[om-list] On the Analytical Semantics of Natural Languages

Luke Call lacall at onemodel.org
Fri Oct 10 07:33:42 EDT 2003


I don't understand all of this at the moment but I'd like it if OM could 
do #'s 1 & 2 for you--because it could represent any noun as an entity 
with behavior and properties, and other parts of speech as the behavior 
and/or properties. OM would let us map any word to those entities, 
behavior, or properties, so it's not tied to a single language (unlike 
what I understand Cyc etc to do).

I don't know when or if this will all work, but I'm working on it, slowly.

Human language is so darned inconsistent. A self-consistent interlinked 
object model that lets you define taxonomies on the fly that represent 
your understanding, seems useful. Such activity wouldn't be for the 
purpose of a taxonomy for its own sake, but just a side-effect of 
recording your knowledge in OM like you'd record words in a word-processor.

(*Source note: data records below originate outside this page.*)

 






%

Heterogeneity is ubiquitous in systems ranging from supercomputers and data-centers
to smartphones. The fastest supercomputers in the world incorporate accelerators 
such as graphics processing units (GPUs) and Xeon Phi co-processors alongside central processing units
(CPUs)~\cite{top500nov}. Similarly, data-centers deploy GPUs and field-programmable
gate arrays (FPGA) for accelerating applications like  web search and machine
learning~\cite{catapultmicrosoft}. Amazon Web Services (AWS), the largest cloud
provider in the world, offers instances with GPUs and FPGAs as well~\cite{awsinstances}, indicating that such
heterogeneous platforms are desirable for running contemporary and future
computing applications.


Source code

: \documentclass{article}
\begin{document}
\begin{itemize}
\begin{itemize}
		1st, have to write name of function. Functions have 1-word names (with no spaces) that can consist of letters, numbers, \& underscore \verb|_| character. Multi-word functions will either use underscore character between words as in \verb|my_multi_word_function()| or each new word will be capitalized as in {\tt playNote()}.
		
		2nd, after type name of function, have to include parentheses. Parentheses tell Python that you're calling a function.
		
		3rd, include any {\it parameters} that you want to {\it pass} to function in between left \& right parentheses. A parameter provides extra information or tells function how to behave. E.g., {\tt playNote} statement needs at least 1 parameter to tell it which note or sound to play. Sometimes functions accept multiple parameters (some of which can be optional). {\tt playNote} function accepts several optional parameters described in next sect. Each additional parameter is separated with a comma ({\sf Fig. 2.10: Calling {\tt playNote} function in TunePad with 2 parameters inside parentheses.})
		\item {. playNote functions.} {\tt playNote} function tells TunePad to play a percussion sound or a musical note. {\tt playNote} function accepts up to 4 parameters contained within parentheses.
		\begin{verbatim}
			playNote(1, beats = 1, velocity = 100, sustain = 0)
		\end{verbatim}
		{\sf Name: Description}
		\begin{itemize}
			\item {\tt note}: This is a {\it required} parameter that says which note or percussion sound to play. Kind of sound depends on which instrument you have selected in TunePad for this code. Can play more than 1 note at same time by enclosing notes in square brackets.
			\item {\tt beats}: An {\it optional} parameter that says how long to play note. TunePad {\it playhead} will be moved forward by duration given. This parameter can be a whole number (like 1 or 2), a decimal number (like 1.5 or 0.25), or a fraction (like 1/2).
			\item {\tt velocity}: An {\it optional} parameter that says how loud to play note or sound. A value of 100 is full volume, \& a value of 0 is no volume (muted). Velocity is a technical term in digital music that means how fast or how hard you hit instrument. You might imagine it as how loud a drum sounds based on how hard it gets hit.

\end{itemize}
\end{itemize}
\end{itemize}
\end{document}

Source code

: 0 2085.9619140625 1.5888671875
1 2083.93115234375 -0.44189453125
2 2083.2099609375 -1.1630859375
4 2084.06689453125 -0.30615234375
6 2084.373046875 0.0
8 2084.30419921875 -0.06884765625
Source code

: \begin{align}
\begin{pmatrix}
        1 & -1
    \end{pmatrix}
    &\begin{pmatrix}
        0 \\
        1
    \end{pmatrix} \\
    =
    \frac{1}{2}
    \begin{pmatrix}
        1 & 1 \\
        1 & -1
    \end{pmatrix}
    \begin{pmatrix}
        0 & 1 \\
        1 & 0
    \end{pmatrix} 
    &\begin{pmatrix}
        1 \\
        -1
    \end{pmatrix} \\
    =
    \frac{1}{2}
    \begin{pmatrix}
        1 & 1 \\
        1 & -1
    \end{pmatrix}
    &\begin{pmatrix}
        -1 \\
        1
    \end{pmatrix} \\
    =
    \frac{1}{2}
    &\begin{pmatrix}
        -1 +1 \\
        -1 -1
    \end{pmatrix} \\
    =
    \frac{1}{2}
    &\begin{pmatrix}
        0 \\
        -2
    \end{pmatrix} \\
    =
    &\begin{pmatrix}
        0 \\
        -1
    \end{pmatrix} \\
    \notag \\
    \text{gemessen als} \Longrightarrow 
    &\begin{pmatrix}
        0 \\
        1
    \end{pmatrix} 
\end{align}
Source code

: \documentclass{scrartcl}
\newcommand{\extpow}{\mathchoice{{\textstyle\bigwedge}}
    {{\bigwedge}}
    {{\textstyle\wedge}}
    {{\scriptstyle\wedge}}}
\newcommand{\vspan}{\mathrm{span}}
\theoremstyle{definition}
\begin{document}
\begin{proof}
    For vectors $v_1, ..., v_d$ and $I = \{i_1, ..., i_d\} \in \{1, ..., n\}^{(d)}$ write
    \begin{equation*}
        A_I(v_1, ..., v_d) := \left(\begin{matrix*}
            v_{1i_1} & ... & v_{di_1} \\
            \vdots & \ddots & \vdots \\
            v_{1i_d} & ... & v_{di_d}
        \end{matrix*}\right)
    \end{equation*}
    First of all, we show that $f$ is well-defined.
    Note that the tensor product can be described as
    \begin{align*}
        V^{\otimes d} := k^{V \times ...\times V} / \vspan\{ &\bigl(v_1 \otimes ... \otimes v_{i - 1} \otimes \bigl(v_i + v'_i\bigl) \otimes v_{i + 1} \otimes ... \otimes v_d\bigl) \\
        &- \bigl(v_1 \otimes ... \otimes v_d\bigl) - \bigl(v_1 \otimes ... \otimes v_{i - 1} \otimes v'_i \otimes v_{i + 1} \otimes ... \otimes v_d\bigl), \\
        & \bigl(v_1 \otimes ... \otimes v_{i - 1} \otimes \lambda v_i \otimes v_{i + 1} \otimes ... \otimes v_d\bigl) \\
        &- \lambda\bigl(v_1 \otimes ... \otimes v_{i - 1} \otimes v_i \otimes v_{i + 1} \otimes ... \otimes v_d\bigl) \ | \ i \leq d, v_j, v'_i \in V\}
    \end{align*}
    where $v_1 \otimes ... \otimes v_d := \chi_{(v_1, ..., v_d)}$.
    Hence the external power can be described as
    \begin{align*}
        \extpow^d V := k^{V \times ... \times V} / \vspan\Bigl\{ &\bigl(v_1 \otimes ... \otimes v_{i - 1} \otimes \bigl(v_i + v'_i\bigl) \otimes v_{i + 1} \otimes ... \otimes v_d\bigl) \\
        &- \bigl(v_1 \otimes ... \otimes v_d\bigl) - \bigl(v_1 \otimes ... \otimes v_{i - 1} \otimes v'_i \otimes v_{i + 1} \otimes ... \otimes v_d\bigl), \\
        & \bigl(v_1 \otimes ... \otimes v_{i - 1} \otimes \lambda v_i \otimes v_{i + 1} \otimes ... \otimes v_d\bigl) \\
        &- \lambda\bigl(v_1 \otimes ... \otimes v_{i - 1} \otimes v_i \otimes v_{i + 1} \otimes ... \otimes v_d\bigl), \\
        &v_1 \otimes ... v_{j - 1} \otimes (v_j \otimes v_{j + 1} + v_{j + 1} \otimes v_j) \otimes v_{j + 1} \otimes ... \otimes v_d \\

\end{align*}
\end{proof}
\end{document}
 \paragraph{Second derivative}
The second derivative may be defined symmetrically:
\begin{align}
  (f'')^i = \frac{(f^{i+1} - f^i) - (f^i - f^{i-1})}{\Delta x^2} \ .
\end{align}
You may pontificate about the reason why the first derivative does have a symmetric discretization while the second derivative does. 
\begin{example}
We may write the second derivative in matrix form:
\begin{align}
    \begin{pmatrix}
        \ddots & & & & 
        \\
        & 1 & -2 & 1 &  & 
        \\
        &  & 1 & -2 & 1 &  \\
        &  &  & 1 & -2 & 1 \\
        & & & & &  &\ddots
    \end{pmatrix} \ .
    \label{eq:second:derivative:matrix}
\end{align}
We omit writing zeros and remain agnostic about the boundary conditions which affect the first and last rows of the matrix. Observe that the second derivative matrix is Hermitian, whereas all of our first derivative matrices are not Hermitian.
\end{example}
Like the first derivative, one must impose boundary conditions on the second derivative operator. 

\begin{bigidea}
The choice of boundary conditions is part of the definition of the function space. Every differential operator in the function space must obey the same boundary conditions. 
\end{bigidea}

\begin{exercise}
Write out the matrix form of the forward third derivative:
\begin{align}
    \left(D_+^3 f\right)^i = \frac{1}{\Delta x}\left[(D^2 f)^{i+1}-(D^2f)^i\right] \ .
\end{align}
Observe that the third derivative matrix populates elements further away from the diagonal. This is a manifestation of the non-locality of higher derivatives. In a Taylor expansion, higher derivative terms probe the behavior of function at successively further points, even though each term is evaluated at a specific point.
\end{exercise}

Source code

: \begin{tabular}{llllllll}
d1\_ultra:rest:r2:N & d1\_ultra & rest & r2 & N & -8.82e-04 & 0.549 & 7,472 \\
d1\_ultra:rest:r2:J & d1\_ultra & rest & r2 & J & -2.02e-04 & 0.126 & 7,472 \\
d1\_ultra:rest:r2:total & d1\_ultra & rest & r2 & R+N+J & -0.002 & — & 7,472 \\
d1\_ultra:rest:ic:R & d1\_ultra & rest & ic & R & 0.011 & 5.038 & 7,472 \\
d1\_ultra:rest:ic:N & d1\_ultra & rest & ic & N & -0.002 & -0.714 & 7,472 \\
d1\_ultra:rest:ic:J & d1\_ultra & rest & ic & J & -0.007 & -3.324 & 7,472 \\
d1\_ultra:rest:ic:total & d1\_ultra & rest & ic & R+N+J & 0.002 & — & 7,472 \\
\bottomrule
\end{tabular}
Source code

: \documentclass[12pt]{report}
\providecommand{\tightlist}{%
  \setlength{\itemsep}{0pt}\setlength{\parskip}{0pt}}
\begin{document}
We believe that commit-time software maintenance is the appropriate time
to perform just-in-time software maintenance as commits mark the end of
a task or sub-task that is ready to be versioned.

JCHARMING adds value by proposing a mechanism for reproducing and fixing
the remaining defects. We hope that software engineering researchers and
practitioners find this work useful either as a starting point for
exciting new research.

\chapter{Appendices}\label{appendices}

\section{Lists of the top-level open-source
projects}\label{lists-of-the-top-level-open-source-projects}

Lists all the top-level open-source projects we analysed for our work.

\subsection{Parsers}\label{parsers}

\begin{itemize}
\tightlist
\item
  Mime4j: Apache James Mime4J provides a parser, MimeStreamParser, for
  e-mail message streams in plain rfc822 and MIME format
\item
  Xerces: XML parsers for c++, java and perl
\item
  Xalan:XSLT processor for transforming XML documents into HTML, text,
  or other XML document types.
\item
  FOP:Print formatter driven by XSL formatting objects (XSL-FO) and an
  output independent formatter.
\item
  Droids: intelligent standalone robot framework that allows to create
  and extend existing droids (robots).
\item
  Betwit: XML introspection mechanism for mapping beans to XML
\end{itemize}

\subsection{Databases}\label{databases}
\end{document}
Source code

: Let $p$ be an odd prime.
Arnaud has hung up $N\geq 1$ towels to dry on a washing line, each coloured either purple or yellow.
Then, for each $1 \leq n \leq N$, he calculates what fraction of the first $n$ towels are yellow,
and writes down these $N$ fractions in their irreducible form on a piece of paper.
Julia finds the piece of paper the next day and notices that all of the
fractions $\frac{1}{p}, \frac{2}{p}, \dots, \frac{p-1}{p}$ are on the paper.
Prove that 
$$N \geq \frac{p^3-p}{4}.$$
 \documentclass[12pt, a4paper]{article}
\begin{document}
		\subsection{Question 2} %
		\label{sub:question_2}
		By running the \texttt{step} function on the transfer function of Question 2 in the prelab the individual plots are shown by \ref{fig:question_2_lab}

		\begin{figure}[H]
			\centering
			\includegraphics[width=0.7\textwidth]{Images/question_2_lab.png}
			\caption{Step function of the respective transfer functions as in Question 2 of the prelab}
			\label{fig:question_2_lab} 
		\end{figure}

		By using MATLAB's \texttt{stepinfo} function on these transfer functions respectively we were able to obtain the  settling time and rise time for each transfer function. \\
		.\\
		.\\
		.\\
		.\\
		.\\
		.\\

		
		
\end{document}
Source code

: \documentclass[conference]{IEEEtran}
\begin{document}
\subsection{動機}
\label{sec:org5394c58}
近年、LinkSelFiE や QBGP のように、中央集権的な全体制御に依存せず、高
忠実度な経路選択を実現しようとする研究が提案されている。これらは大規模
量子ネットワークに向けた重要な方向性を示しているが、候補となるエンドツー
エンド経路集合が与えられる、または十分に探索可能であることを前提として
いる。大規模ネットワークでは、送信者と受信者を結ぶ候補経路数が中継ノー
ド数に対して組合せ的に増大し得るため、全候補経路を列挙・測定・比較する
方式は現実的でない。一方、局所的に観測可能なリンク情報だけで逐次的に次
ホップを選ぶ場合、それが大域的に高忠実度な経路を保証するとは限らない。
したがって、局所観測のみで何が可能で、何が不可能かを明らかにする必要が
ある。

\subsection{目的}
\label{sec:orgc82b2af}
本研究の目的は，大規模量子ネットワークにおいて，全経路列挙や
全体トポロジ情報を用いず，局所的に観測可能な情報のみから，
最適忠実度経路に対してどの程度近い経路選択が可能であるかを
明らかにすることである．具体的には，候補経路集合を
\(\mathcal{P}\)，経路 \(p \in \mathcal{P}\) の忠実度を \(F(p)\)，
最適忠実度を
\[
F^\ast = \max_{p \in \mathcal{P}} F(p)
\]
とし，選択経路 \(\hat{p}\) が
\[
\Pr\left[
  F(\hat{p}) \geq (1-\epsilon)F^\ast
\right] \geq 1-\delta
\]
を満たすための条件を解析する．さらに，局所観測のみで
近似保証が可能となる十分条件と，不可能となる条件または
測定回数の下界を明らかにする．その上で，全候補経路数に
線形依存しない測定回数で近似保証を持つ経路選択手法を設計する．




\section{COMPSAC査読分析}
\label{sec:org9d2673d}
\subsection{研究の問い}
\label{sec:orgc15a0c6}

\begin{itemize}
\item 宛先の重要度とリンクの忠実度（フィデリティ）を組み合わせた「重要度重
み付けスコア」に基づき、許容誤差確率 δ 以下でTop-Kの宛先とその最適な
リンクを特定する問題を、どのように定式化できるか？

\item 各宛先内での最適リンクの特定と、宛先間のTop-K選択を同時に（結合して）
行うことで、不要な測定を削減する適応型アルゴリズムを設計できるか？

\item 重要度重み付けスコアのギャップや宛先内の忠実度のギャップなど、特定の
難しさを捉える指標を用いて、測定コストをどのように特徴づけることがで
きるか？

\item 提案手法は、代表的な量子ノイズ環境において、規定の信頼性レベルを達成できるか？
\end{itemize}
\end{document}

BTW I'm studying the language scheme again. I looked hard at Python as a 
scripting & testing language, & as a way to write code w/ less typing 
(at least for tests) and really liked it, but Scheme is so powerful in 
its ability to represent and manipulate ideas that I may go that 
direction; we'll see.

All this is such a learning experience.

Luke

Thomas L. Packer at home wrote:
> Mark
>  
>     Sounds very compatible with my three-year goal, which may be a 
> subset of what you are talking about (since I can't do everything).  
>  ....
 >
>     I agree that we need a much more thoroughly defined and complete 
> theory of the meaning of language, which I see as a mapping function 
> between a statement in natural language and a corresponding statement in 
> a very well defined idea-language, i.e. a semantic-explicating language, 
> that is, an interlingua.
>  
>     My plan has four pieces:
>  
>     (1)  Develop my currently vague and ill-defined ideas of Mathesis 
> into an interlingua, or as Mark calls, a megalingua.  That is, make a 
> notation (kind of like a programming language, like scheme, lisp, 
> prolog, etc.) that is capable of representing any idea in a logically 
> usable way.  (Potentially, this Mathesis will be able to represent the 
> meaning of a statement written or spoken in any language, English, 
> German, Swahili, mathematical notation, first-order predicate calculus, 
> C++, etc.)
>  
>     (2)  Write a long list of translation-pairs by hand: each pair would 
> consist of a statement in the target language (probably English) and its 
> representation in Mathesis.
>  
>     (3)  Develop or adapt a general-purpose inference/learning system 
> that is able to learn a mapping function from the target language to 
> Mathesis in the form of productions/rules or some other format.  For 
> this part I might use some existing cognitive modelling architecture 
> like Soar, Act-R, ICMAUS, etc., if I can find a way to make it 
> fit.  Otherwise, I'll have to make something of my own.
>  
>     (4)  Give the translation pairs to the learning system as a training 
> set and a testing set and see if it can translate the testing set.
>  
>     If the mapping function is in a suitable format, then we can learn a 
> lot about semantics, assuming this system actually works.  Even if we 
> can't understand the mapping function, if Mathesis is actually able to 
> perform well as both an idea-language and as a logical system (something 
> akin to lambda calculus), then we will still learn a lot about 
> semantics, and have something very useful whether we learn from it or not. 
>  
>     To make it useful, we could write a query capability (like in 
> prolog) or write a natural language generator to another target 
> language, and have the best MT (machine translation) available.  :-)
>  
>     Big dreams, as always.
>  
>     ciao,
> tomp

> ...

>     ----- Original Message -----
>     *From:* Mark Butler <mailto:butlerm at middle.net>
>     *To:* One Model List <mailto:om-list at onemodel.org>
>     *Sent:* Thursday, 02 October, 2003 17:53
>     *Subject:* [om-list] On the Analytical Semantics of Natural Languages
> 
> 
>     I have lately discovered that although analytical linguistics is a
 > ....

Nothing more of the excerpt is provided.